# Exercise requirements
Under this line are the records; write out word for word the part that begins at the line containing "password/passphrase to anyone" and ends at the line containing "## Use a Password and Passphrase Generators", and no more.

---------- Material supplied

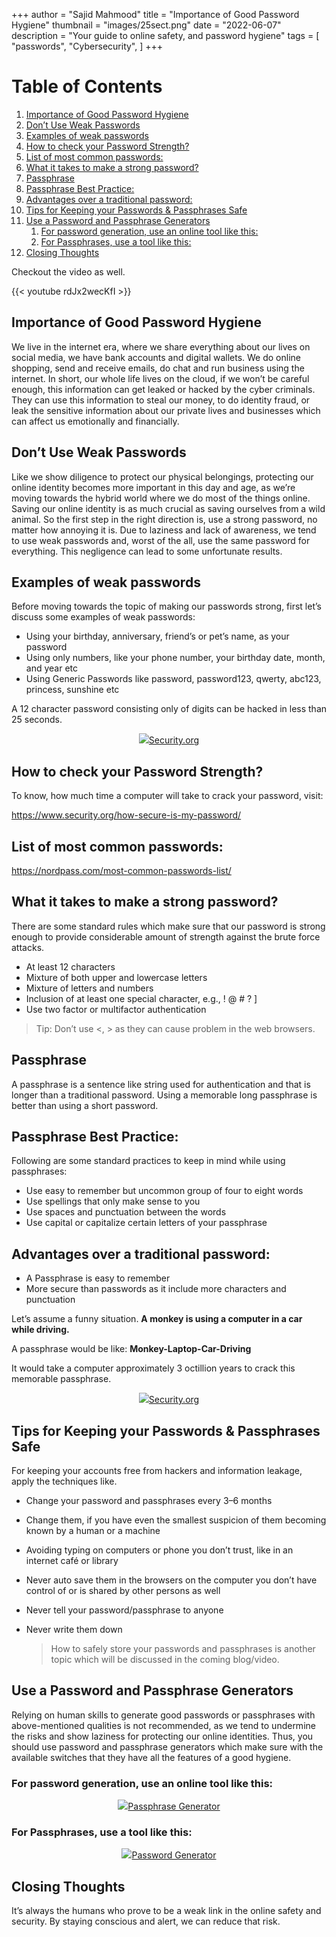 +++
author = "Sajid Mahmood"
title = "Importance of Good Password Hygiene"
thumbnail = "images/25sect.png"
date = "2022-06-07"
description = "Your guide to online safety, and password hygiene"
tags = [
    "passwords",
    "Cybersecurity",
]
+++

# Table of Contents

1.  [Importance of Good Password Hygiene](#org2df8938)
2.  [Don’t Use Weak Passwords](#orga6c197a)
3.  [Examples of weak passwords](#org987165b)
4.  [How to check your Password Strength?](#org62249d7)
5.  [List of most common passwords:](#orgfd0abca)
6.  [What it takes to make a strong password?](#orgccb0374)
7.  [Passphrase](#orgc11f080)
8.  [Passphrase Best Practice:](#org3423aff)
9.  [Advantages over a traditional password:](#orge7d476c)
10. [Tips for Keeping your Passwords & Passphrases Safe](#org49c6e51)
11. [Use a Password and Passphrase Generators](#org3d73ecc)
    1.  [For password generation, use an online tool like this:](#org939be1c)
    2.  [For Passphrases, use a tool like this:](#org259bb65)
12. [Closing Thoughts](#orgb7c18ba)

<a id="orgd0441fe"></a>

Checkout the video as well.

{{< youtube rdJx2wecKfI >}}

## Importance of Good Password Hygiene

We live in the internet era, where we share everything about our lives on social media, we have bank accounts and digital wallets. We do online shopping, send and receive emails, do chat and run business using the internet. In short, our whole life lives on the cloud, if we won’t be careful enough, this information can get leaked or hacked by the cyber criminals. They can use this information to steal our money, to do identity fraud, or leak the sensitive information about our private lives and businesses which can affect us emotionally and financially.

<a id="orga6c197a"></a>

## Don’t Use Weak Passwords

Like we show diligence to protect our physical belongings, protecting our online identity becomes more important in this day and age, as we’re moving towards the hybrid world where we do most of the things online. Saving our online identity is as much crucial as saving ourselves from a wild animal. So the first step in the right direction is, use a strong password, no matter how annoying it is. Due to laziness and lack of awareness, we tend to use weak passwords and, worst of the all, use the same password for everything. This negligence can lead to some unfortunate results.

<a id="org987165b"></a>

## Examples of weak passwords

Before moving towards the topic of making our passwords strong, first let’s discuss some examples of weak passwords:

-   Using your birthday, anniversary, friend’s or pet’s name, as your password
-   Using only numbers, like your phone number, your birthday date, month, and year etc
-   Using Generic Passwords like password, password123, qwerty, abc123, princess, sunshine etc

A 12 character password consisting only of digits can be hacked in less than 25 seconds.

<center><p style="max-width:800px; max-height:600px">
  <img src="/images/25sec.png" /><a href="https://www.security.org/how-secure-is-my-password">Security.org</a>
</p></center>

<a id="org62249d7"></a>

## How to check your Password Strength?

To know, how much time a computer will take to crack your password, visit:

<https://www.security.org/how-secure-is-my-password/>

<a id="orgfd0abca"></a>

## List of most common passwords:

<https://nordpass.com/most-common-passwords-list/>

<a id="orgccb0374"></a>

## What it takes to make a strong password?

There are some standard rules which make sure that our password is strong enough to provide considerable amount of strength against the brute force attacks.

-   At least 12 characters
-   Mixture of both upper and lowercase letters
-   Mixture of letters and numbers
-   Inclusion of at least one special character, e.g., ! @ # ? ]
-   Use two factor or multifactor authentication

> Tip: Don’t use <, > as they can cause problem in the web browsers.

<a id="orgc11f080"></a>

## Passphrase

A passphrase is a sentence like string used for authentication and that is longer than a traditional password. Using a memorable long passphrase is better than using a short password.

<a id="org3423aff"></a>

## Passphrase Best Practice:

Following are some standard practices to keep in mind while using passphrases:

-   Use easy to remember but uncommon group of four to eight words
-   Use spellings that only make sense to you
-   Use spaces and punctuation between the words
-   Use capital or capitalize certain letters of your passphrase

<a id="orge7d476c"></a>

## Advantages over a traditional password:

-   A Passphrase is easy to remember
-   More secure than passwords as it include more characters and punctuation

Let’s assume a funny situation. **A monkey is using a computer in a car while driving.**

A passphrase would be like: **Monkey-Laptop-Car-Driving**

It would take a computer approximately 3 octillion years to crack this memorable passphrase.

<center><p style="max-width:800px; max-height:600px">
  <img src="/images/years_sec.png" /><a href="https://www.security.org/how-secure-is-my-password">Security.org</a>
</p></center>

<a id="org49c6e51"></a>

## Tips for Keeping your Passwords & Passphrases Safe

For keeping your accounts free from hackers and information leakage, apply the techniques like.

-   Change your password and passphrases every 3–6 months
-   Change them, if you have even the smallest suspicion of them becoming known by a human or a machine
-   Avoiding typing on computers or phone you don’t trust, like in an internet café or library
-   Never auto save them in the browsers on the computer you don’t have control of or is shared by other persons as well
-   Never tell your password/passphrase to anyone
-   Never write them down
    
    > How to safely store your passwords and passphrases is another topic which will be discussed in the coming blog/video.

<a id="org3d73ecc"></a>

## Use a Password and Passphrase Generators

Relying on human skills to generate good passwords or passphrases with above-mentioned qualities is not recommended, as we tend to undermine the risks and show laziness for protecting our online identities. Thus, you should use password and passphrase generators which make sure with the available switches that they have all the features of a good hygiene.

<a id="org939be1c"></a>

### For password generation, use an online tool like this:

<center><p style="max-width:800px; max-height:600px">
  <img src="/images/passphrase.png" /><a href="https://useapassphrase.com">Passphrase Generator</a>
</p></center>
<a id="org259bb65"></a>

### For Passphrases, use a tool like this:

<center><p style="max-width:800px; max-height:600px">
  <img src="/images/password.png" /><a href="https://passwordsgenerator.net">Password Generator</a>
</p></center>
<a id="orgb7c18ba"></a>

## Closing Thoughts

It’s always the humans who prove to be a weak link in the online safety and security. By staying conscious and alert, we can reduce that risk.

--------------------
---------- Material supplied

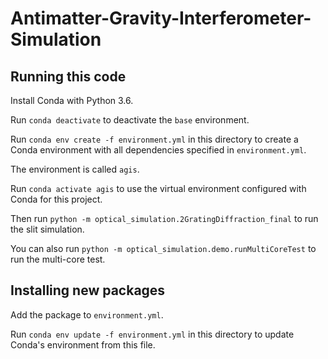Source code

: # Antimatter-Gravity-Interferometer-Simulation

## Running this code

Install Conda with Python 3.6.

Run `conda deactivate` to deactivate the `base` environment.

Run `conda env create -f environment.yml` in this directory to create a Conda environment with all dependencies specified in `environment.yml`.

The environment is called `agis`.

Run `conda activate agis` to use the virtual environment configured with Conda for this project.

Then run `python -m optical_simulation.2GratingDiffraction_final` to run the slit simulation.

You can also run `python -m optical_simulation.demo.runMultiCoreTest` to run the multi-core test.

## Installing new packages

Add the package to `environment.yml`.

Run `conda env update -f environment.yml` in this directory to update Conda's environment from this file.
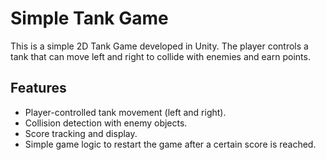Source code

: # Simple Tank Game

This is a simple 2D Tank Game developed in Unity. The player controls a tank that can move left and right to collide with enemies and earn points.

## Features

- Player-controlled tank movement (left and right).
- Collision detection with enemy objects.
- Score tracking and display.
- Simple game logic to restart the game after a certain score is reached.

--------------------
---------- Material supplied

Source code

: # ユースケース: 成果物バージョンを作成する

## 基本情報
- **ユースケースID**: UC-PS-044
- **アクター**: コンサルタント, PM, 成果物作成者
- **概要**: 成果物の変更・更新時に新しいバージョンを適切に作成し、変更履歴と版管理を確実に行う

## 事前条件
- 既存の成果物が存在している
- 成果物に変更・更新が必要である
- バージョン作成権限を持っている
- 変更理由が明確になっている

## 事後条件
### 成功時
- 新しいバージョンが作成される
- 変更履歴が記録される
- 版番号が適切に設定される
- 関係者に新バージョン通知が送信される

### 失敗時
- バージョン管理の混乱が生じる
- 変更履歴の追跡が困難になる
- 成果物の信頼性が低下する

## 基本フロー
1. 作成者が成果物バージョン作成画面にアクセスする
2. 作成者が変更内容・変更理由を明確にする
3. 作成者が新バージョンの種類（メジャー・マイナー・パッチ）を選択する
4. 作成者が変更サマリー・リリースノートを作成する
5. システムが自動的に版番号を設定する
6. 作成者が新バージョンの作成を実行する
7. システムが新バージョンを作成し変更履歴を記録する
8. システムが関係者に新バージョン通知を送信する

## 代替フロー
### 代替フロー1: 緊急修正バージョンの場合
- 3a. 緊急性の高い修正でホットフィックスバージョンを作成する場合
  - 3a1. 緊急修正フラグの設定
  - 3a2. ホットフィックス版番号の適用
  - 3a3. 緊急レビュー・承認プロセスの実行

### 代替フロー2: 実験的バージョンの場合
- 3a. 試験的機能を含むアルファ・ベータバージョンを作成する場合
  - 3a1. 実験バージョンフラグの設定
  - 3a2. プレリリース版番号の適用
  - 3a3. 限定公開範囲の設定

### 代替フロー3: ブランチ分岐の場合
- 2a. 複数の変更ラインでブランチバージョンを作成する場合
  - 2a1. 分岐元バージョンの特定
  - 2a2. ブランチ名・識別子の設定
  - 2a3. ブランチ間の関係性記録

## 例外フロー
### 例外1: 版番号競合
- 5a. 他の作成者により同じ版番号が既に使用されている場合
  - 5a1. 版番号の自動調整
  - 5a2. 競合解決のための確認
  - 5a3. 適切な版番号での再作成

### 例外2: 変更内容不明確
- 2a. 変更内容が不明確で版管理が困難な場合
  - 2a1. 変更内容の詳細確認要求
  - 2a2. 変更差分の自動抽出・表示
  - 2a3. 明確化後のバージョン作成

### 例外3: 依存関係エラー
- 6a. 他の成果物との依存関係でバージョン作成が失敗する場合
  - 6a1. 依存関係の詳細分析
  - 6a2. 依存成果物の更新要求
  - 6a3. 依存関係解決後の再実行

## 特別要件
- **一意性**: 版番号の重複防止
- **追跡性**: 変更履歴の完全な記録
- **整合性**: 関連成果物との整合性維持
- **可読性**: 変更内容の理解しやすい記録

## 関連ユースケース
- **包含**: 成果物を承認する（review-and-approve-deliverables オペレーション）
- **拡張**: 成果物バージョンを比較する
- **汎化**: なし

--------------------

# Problem solution
-   Never tell your password/passphrase to anyone
-   Never write them down
    
    > How to safely store your passwords and passphrases is another topic which will be discussed in the coming blog/video.

<a id="org3d73ecc"></a>

## Use a Password and Passphrase Generators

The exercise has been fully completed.